According to the Institute of International Education (IIE), the number of international students in the United States in the 2018/19 academic year was 1,095,299 (IEE, 2019). Of these students, 40,290 students representing 3.7 percent of international students were from sub-Saharan Africa (The Journal of Blacks in Higher Education (JBHE), 2019). As of December 2020, 5.62 percent of international students in the US were from Africa; 44.3 percent of these students are females, 24.5 percent are in a Master’s program, and 15.5 percent are in a Doctorate program (SEVIS, 2021).
In the 2019/20 academic year, about 6 out of 10 international students received the bulk of their educational funding from sources outside the United States (Israel & Batalova, 2021). Many of these students who are married are accompanied by their spouses and children — also known as dependents — when they travel to the US (Farrell, 2015). These dependents cannot work or engage in any economic activity (Department of Homeland Security (DHS), 2021; National Association of Foreign Student Advisers (NAFSA), 2021). In addition to the cost of tuition, a reason 55 percent of intending international students cannot study in the US (Bustamante, 2021), international students have to show proof of $7,200 for their spouse and $3,200 for every child (University of Southern Carolina (USC), 2021). For students who cannot meet the financial requirement for their dependents, they decide to either forgo their admission or have to separate from their family during their studies.

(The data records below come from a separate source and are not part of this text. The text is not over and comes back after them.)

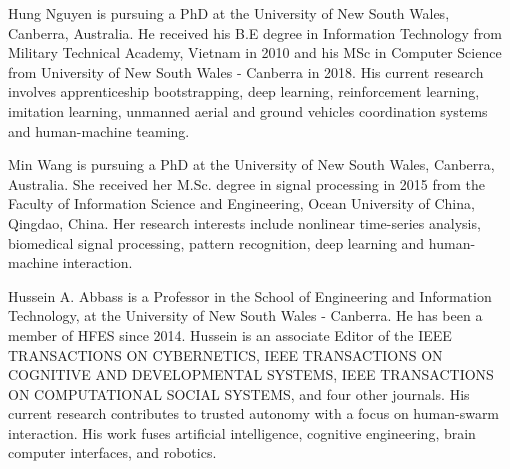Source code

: \documentclass[journal]{IEEEtran}
\begin{document}
\begin{IEEEbiography}{Hung Nguyen} is pursuing a PhD at the University of New South Wales, Canberra, Australia. He received his B.E degree in Information Technology from Military Technical Academy, Vietnam in 2010 and his MSc in Computer Science from University of New South Wales - Canberra in 2018. His current research involves apprenticeship bootstrapping, deep learning, reinforcement learning, imitation learning, unmanned aerial and ground vehicles coordination systems and human-machine teaming. 
\end{IEEEbiography}

\begin{IEEEbiography}{Min Wang} is pursuing a PhD at the University of New South Wales, Canberra, Australia. She received her M.Sc. degree in signal processing in 2015 from the Faculty of Information Science and Engineering, Ocean University of China, Qingdao, China. Her research interests include nonlinear time-series analysis, biomedical signal processing, pattern recognition, deep learning and human-machine interaction.
\end{IEEEbiography}

\begin{IEEEbiography}{Hussein A. Abbass} is a Professor in the School of Engineering and Information Technology, at the University of New South Wales - Canberra. He has been a member of HFES since 2014. Hussein is an associate Editor of the IEEE TRANSACTIONS ON CYBERNETICS, IEEE TRANSACTIONS ON COGNITIVE AND DEVELOPMENTAL SYSTEMS, IEEE TRANSACTIONS ON COMPUTATIONAL SOCIAL SYSTEMS, and four other journals. His current research contributes to trusted autonomy with a focus on human-swarm interaction. His work fuses artificial intelligence, cognitive engineering, brain computer interfaces, and robotics. 
\end{IEEEbiography}
\end{document}
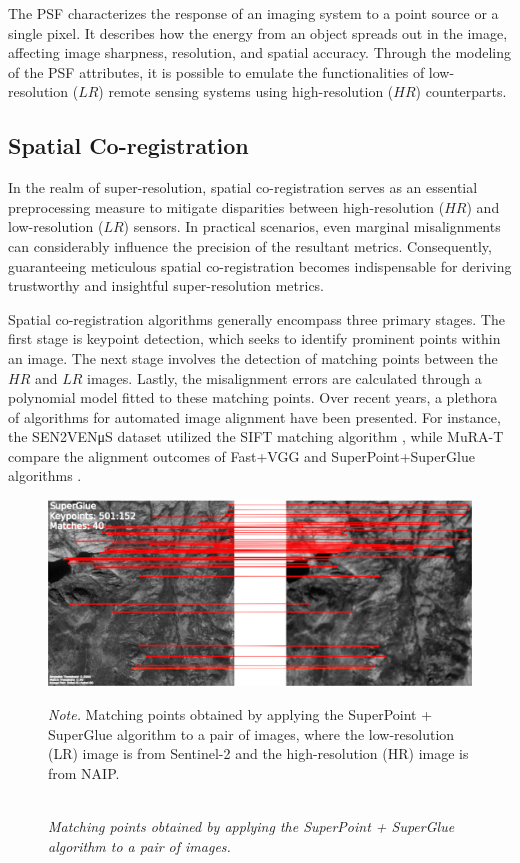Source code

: The PSF characterizes the response of an imaging system to a point source or a single pixel. It describes how the energy from an object spreads out in the image, affecting image sharpness, resolution, and spatial accuracy. Through the modeling of the PSF attributes, it is possible to emulate the functionalities of low-resolution ($LR$) remote sensing systems using high-resolution ($HR$) counterparts.

\subsection{Spatial Co-registration}

In the realm of super-resolution, spatial co-registration serves as an essential preprocessing measure to mitigate disparities between high-resolution ($HR$) and low-resolution ($LR$) sensors. In practical scenarios, even marginal misalignments can considerably influence the precision of the resultant metrics. Consequently, guaranteeing meticulous spatial co-registration becomes indispensable for deriving trustworthy and insightful super-resolution metrics.

Spatial co-registration algorithms generally encompass three primary stages. The first stage is keypoint detection, which seeks to identify prominent points within an image. The next stage involves the detection of matching points between the $HR$ and $LR$ images. Lastly, the misalignment errors are calculated through a polynomial model fitted to these matching points. Over recent years, a plethora of algorithms for automated image alignment have been presented. For instance, the SEN2VENμS dataset utilized the SIFT matching algorithm \autocite{michel2022sen2venmus}, while MuRA-T compare the alignment outcomes of Fast+VGG and SuperPoint+SuperGlue algorithms \autocite{deshmukh2023aligned}.

\begin{figure}[H]
    \caption{\doublespacing \\ \textit{Matching points obtained by applying the SuperPoint + SuperGlue algorithm to a pair of images.}} 
    \centering
    \includegraphics[width=1\linewidth]{images/csaybar_fig01.png}
    \begin{justify}
        \textit{Note.} Matching points obtained by applying the SuperPoint + SuperGlue algorithm to a pair of images, where the low-resolution (LR) image is from Sentinel-2 and the high-resolution (HR) image is from NAIP.
    \end{justify}                    
    \label{fig:coregistration}
\end{figure}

For the married students who are able to follow through and come for their studies, some of the challenges include those related to finances, career, emotional/psychological well-being, among others. Bilas’ 2018 study focused on married students and noted how highly educated the dependents were. The study recommended to the higher institution where she drew her sample of participants from increase opportunities for spouses of international students to integrate into the campus community (Bilas, 2018). Bordoloi’s 2015 study show how international students’ wives experience “irreparable damage to their long-term career prospects” (Bordoloi, 2015). For more than 50 percent of wives of international students in a study in rural Virginia, the lack of professional activity was described as “a very painful experience, one of loss of valued aspects of their identity, and a severe blow to their self-esteem” (Frank De Verthelyi, 1995). Spouses of international students may also experience difficulties when re-entering the labor market in their home country (Föbker, 2019).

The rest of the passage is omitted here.